*What is being asked:* With no line omitted, restate the records below exactly as they appear.
(Data for this task begins)
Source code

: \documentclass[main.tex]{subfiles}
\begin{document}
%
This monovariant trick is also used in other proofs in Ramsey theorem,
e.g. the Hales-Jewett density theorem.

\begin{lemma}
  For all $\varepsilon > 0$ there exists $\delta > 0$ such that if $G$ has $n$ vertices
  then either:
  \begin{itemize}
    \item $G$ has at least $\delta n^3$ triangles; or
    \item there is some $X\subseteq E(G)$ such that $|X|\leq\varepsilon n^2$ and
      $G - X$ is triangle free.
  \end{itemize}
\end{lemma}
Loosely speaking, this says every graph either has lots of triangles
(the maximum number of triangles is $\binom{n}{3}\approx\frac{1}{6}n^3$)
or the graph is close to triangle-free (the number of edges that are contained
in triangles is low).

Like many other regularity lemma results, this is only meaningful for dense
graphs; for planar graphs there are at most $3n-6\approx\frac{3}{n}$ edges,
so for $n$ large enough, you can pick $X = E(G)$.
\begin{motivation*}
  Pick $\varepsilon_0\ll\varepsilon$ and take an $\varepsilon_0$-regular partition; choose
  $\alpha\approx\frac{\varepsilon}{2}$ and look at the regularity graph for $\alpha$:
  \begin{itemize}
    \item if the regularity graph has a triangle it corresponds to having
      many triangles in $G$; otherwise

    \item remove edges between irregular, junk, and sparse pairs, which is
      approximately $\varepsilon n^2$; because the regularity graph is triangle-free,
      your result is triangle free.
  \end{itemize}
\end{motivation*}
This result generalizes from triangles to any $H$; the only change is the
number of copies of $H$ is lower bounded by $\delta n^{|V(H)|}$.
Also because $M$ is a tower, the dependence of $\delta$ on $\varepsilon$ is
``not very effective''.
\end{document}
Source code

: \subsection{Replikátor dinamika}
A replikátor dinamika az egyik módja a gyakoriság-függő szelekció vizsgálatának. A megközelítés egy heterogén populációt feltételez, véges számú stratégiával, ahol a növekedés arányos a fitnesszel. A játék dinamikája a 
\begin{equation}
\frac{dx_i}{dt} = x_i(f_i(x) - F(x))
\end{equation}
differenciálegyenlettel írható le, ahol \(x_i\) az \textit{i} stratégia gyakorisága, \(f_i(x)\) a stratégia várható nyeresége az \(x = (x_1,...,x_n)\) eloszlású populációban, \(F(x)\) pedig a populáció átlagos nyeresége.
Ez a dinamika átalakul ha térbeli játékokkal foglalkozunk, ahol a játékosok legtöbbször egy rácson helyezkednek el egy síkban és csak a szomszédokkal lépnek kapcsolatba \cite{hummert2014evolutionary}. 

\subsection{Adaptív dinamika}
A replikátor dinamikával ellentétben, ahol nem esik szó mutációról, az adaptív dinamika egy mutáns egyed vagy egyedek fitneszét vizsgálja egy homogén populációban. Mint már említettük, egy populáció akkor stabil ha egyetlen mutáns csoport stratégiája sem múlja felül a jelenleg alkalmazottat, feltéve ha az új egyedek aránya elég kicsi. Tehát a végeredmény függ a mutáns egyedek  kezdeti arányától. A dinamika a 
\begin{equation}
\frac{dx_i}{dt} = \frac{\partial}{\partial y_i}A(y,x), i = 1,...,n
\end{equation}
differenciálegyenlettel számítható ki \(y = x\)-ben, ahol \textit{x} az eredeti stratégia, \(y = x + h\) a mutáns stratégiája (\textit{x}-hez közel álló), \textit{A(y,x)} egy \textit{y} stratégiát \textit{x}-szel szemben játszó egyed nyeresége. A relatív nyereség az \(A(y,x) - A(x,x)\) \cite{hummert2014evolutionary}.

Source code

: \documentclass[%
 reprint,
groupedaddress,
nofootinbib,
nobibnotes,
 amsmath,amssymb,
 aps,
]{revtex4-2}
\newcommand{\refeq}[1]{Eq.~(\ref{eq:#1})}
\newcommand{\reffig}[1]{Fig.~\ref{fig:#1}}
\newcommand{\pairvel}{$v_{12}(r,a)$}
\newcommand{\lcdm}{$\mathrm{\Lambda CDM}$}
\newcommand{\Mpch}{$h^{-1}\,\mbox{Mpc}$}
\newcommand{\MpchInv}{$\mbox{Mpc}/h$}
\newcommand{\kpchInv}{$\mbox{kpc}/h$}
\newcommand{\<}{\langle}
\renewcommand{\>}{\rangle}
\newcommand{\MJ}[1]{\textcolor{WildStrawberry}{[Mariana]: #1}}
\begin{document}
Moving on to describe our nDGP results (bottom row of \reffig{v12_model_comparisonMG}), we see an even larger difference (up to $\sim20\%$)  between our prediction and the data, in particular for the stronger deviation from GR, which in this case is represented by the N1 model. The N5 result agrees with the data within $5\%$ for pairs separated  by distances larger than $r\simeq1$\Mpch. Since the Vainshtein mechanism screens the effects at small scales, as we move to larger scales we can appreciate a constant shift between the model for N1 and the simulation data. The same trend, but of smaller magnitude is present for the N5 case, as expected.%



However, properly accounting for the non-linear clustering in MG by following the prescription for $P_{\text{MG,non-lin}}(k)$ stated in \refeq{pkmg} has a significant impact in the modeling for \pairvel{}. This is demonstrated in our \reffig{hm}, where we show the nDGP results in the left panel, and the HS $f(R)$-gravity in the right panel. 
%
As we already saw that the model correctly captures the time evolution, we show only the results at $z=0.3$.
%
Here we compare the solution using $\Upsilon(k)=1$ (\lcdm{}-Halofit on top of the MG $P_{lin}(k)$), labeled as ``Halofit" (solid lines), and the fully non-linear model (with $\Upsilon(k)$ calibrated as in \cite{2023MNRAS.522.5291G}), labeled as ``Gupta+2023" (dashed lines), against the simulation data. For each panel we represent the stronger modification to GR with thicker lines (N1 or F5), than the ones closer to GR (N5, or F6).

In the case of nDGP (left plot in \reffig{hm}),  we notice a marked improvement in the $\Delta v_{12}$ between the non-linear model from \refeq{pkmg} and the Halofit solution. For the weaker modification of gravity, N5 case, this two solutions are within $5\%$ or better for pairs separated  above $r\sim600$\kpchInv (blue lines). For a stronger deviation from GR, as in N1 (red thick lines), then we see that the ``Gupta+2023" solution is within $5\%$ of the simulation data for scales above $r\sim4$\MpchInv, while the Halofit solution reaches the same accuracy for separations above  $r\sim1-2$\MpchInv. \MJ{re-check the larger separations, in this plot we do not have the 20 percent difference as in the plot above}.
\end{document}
(Data for this task ends)
*Your solution:*
Source code

: \documentclass[main.tex]{subfiles}
\begin{document}
%
This monovariant trick is also used in other proofs in Ramsey theorem,
e.g. the Hales-Jewett density theorem.

\begin{lemma}
  For all $\varepsilon > 0$ there exists $\delta > 0$ such that if $G$ has $n$ vertices
  then either:
  \begin{itemize}
    \item $G$ has at least $\delta n^3$ triangles; or
    \item there is some $X\subseteq E(G)$ such that $|X|\leq\varepsilon n^2$ and
      $G - X$ is triangle free.
  \end{itemize}
\end{lemma}
Loosely speaking, this says every graph either has lots of triangles
(the maximum number of triangles is $\binom{n}{3}\approx\frac{1}{6}n^3$)
or the graph is close to triangle-free (the number of edges that are contained
in triangles is low).

Like many other regularity lemma results, this is only meaningful for dense
graphs; for planar graphs there are at most $3n-6\approx\frac{3}{n}$ edges,
so for $n$ large enough, you can pick $X = E(G)$.
\begin{motivation*}
  Pick $\varepsilon_0\ll\varepsilon$ and take an $\varepsilon_0$-regular partition; choose
  $\alpha\approx\frac{\varepsilon}{2}$ and look at the regularity graph for $\alpha$:
  \begin{itemize}
    \item if the regularity graph has a triangle it corresponds to having
      many triangles in $G$; otherwise

    \item remove edges between irregular, junk, and sparse pairs, which is
      approximately $\varepsilon n^2$; because the regularity graph is triangle-free,
      your result is triangle free.
  \end{itemize}
\end{motivation*}
This result generalizes from triangles to any $H$; the only change is the
number of copies of $H$ is lower bounded by $\delta n^{|V(H)|}$.
Also because $M$ is a tower, the dependence of $\delta$ on $\varepsilon$ is
``not very effective''.
\end{document}
Source code

: \subsection{Replikátor dinamika}
A replikátor dinamika az egyik módja a gyakoriság-függő szelekció vizsgálatának. A megközelítés egy heterogén populációt feltételez, véges számú stratégiával, ahol a növekedés arányos a fitnesszel. A játék dinamikája a 
\begin{equation}
\frac{dx_i}{dt} = x_i(f_i(x) - F(x))
\end{equation}
differenciálegyenlettel írható le, ahol \(x_i\) az \textit{i} stratégia gyakorisága, \(f_i(x)\) a stratégia várható nyeresége az \(x = (x_1,...,x_n)\) eloszlású populációban, \(F(x)\) pedig a populáció átlagos nyeresége.
Ez a dinamika átalakul ha térbeli játékokkal foglalkozunk, ahol a játékosok legtöbbször egy rácson helyezkednek el egy síkban és csak a szomszédokkal lépnek kapcsolatba \cite{hummert2014evolutionary}. 

\subsection{Adaptív dinamika}
A replikátor dinamikával ellentétben, ahol nem esik szó mutációról, az adaptív dinamika egy mutáns egyed vagy egyedek fitneszét vizsgálja egy homogén populációban. Mint már említettük, egy populáció akkor stabil ha egyetlen mutáns csoport stratégiája sem múlja felül a jelenleg alkalmazottat, feltéve ha az új egyedek aránya elég kicsi. Tehát a végeredmény függ a mutáns egyedek  kezdeti arányától. A dinamika a 
\begin{equation}
\frac{dx_i}{dt} = \frac{\partial}{\partial y_i}A(y,x), i = 1,...,n
\end{equation}
differenciálegyenlettel számítható ki \(y = x\)-ben, ahol \textit{x} az eredeti stratégia, \(y = x + h\) a mutáns stratégiája (\textit{x}-hez közel álló), \textit{A(y,x)} egy \textit{y} stratégiát \textit{x}-szel szemben játszó egyed nyeresége. A relatív nyereség az \(A(y,x) - A(x,x)\) \cite{hummert2014evolutionary}.

Source code

: \documentclass[%
 reprint,
groupedaddress,
nofootinbib,
nobibnotes,
 amsmath,amssymb,
 aps,
]{revtex4-2}
\newcommand{\refeq}[1]{Eq.~(\ref{eq:#1})}
\newcommand{\reffig}[1]{Fig.~\ref{fig:#1}}
\newcommand{\pairvel}{$v_{12}(r,a)$}
\newcommand{\lcdm}{$\mathrm{\Lambda CDM}$}
\newcommand{\Mpch}{$h^{-1}\,\mbox{Mpc}$}
\newcommand{\MpchInv}{$\mbox{Mpc}/h$}
\newcommand{\kpchInv}{$\mbox{kpc}/h$}
\newcommand{\<}{\langle}
\renewcommand{\>}{\rangle}
\newcommand{\MJ}[1]{\textcolor{WildStrawberry}{[Mariana]: #1}}
\begin{document}
Moving on to describe our nDGP results (bottom row of \reffig{v12_model_comparisonMG}), we see an even larger difference (up to $\sim20\%$)  between our prediction and the data, in particular for the stronger deviation from GR, which in this case is represented by the N1 model. The N5 result agrees with the data within $5\%$ for pairs separated  by distances larger than $r\simeq1$\Mpch. Since the Vainshtein mechanism screens the effects at small scales, as we move to larger scales we can appreciate a constant shift between the model for N1 and the simulation data. The same trend, but of smaller magnitude is present for the N5 case, as expected.%



However, properly accounting for the non-linear clustering in MG by following the prescription for $P_{\text{MG,non-lin}}(k)$ stated in \refeq{pkmg} has a significant impact in the modeling for \pairvel{}. This is demonstrated in our \reffig{hm}, where we show the nDGP results in the left panel, and the HS $f(R)$-gravity in the right panel. 
%
As we already saw that the model correctly captures the time evolution, we show only the results at $z=0.3$.
%
Here we compare the solution using $\Upsilon(k)=1$ (\lcdm{}-Halofit on top of the MG $P_{lin}(k)$), labeled as ``Halofit" (solid lines), and the fully non-linear model (with $\Upsilon(k)$ calibrated as in \cite{2023MNRAS.522.5291G}), labeled as ``Gupta+2023" (dashed lines), against the simulation data. For each panel we represent the stronger modification to GR with thicker lines (N1 or F5), than the ones closer to GR (N5, or F6).

In the case of nDGP (left plot in \reffig{hm}),  we notice a marked improvement in the $\Delta v_{12}$ between the non-linear model from \refeq{pkmg} and the Halofit solution. For the weaker modification of gravity, N5 case, this two solutions are within $5\%$ or better for pairs separated  above $r\sim600$\kpchInv (blue lines). For a stronger deviation from GR, as in N1 (red thick lines), then we see that the ``Gupta+2023" solution is within $5\%$ of the simulation data for scales above $r\sim4$\MpchInv, while the Halofit solution reaches the same accuracy for separations above  $r\sim1-2$\MpchInv. \MJ{re-check the larger separations, in this plot we do not have the 20 percent difference as in the plot above}.
\end{document}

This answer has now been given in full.